Source texts of formatted documents
-------------------------

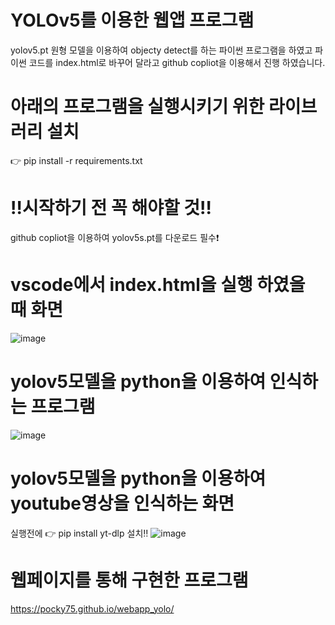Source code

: # YOLOv5를 이용한 웹앱 프로그램
yolov5.pt 원형 모델을 이용하여 objecty detect를 하는 파이썬 프로그램을 하였고
파이썬 코드를 index.html로 바꾸어 달라고 github copliot을 이용해서 진행 하였습니다.

# 아래의 프로그램을 실행시키기 위한 라이브러리 설치
👉 pip install -r requirements.txt

# ‼️시작하기 전 꼭 해야할 것‼️
github copliot을 이용하여 yolov5s.pt를 다운로드 필수❗

# vscode에서 index.html을 실행 하였을 때 화면
![image](https://github.com/user-attachments/assets/383935d1-e8b5-4649-a446-69ec28bb8f84)

# yolov5모델을 python을 이용하여 인식하는 프로그램
![image](https://github.com/user-attachments/assets/3e414d35-557a-40af-9f52-24e1c9ba9608)

# yolov5모델을 python을 이용하여 youtube영상을 인식하는 화면
실행전에 👉 pip install yt-dlp 설치‼️
![image](https://github.com/user-attachments/assets/f14b25f8-5849-4046-9ad7-8e7539fbdd72)

# 웹페이지를 통해 구현한 프로그램
https://pocky75.github.io/webapp_yolo/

-------------------------

Collect each line above holding the string "assets".

▸ **Answer for this exercise**:
![image](https://github.com/user-attachments/assets/383935d1-e8b5-4649-a446-69ec28bb8f84)
![image](https://github.com/user-attachments/assets/3e414d35-557a-40af-9f52-24e1c9ba9608)
![image](https://github.com/user-attachments/assets/f14b25f8-5849-4046-9ad7-8e7539fbdd72)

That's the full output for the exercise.